Many of them believe it is a worthy cause but hasn't a hope in hell of becoming reality in the cut-throat world of advertising where grabbing business and getting to the top of the billings leagues are all-important.

One agency executive sums up the situation starkly: "Look, it's ‘dog eat dog' and ‘rat eat rat' out there. Anyone who doubts that isn't living in the real world. Anybody who doesn't live by that will die a commercial death. Our agency has gleaned ideas and knowledge from clients – knowledge that I know has originated from rivals in the pitch process. And we've made use of that knowledge –made money from it."
He adds: "You can get any number of people to make pious declarations about how wrong it all is, but you show me an agency too scrupulous to take advantage of a situation like that and I'll show you an agency that's on the way out."

Another agency chief is blunter still: "The IPA lot are flapping about like a bunch of shocked vicars at a dirty postcard convention. You might conceivably get the IPA and Isba [the Incorporated Society of BritishAdvertisers] to sign up to some joint statement about the need to protect intellectual property. But it'll mean bugger all in practice because neither organisation is a regulatory body. Being expelled from the IPA is hardly the sanction of the century."

He adds: "I mean, what would you choose? Securing a piece of business that might well help take you to the top of the billings league, even if you're making use of another agency's ideas, or basking in the approval of [IPA director general] Hamish Pringle? Tough call, isn't it?"

[...snip...]

And Debbie Morrison, director of membership services at Isba, is honest enough to admit: "We can't control every single client customer relationship that's out there. We don't have any bylaws."

She believes that if agencies are unhappy, then the remedy is largely in their own hands, adding: "Until agencies regulate themselves and say:‘No, we're not going to do this,' then I don't see that very much will change."

Morrison claims: "A lot of this is being spun by the IPA and it's winding the whole situation up.

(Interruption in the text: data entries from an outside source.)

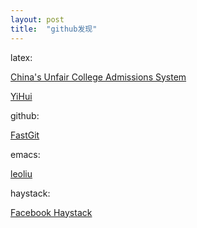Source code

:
 ```yaml
---
layout: post
title:  "github发现"
---
```


latex:

[China's Unfair College Admissions System](https://www.theatlantic.com/china/archive/2013/06/chinas-unfair-college-admissions-system/276995/)

[YiHui](https://yihui.org/)

github:

[FastGit](https://hub.fastgit.org/)

emacs:

[leoliu](https://github.com/leoliu)

haystack:

[Facebook Haystack](https://www.usenix.org/legacy/event/osdi10/tech/full_papers/Beaver.pdf)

It's never going to stop competition in its own marketplace, is it?"

She says many in the industry fail to understand that agencies frequently come up with similar ideas quite simultaneously because their responses are often guided by the very tight and detailed nature of the briefings given to them by clients.

"Certain briefs are so detailed that agencies have actually come back with the same idea. How do you get over that barrier? Where does the idea come from? Does it belong solely to one person? I don't think it does," she says.

Morrison adds: "The way that clients and agencies work these days, it's more about collaboration. Therefore it's about joint ownership of ideas. It isn't about them and us, mine and yours. It's a very selfish way to look at things."

But when client and agency part company, everybody is indeed out for themselves – whether that means taking whatever idea will benefit the business or protecting intellectual property.